Aim of the exercise: Return each line of the records below in which the string "github" turns up.
═════ Data for review
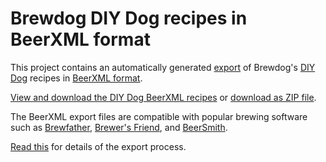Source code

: # Brewdog DIY Dog recipes in BeerXML format

This project contains an automatically generated [export](beerxml/) of
Brewdog's [DIY Dog](https://www.brewdog.com/diy-dog) recipes in [BeerXML format](http://beerxml.com/).

[View and download the DIY Dog BeerXML recipes](beerxml/) or
[download as ZIP file](https://github.com/stuartraetaylor/diydog-beerxml/archive/refs/tags/v1.0.zip).

The BeerXML export files are compatible with popular brewing software such as
[Brewfather](https://brewfather.app/),
[Brewer's Friend](https://www.brewersfriend.com/), and
[BeerSmith](https://beersmith.com/).

[Read this](https://github.com/stuartraetaylor/punkapi-export-java/#readme) for details of the export process.

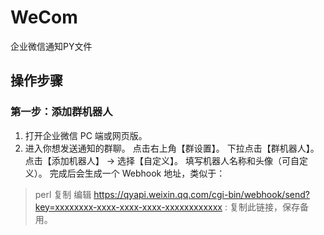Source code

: # WeCom
企业微信通知PY文件

## 操作步骤
### 第一步：添加群机器人

1. 打开企业微信 PC 端或网页版。
2. 进入你想发送通知的群聊。
点击右上角【群设置】。
下拉点击【群机器人】。
点击【添加机器人】 → 选择【自定义】。
填写机器人名称和头像（可自定义）。
完成后会生成一个 Webhook 地址，类似于：
>perl
>复制
>编辑
>https://qyapi.weixin.qq.com/cgi-bin/webhook/send?key=xxxxxxxx-xxxx-xxxx-xxxx-xxxxxxxxxxxx
: 复制此链接，保存备用。

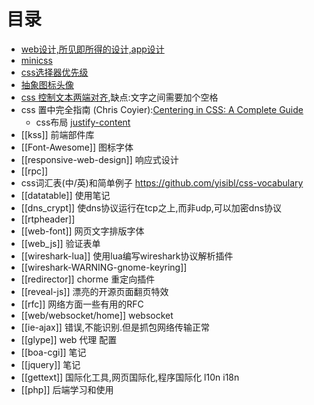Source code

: # 目录

* [web设计,所见即所得的设计,app设计](http://pingendo.com/)
* [minicss](http://milligram.github.io/)
* [css选择器优先级](http://harttle.com/2015/07/16/css-priority.html)
* [抽象图标头像](identicon)
* [css 控制文本两端对齐](http://demo.doyoe.com/css3/justify/),缺点:文字之间需要加个空格
* css 置中完全指南 (Chris Coyier):[Centering in CSS: A Complete Guide](http://css-tricks.com/centering-css-complete-guide/)
  * css布局 [justify-content](http://css-tricks.com/almanac/properties/j/justify-content/)
* [[kss]] 前端部件库
* [[Font-Awesome]] 图标字体
* [[responsive-web-design]] 响应式设计
* [[rpc]]
* css词汇表(中/英)和简单例子 https://github.com/yisibl/css-vocabulary
* [[datatable]] 使用笔记
* [[dns_crypt]] 使dns协议运行在tcp之上,而非udp,可以加密dns协议
* [[rtpheader]]
* [[web-font]] 网页文字排版字体
* [[web_js]] 验证表单
* [[wireshark-lua]] 使用lua编写wireshark协议解析插件
* [[wireshark-WARNING-gnome-keyring]]
* [[redirector]] chorme 重定向插件
* [[reveal-js]] 漂亮的开源页面翻页特效
* [[rfc]] 网络方面一些有用的RFC
* [[web/websocket/home]] websocket
* [[ie-ajax]] 错误,不能识别.但是抓包网络传输正常
* [[glype]] web 代理 配置
* [[boa-cgi]] 笔记
* [[jquery]] 笔记
* [[gettext]] 国际化工具,网页国际化,程序国际化 l10n i18n
* [[php]] 后端学习和使用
══════════
Written solution:
[download as ZIP file](https://github.com/stuartraetaylor/diydog-beerxml/archive/refs/tags/v1.0.zip).
[Read this](https://github.com/stuartraetaylor/punkapi-export-java/#readme) for details of the export process.
* [minicss](http://milligram.github.io/)
* css词汇表(中/英)和简单例子 https://github.com/yisibl/css-vocabulary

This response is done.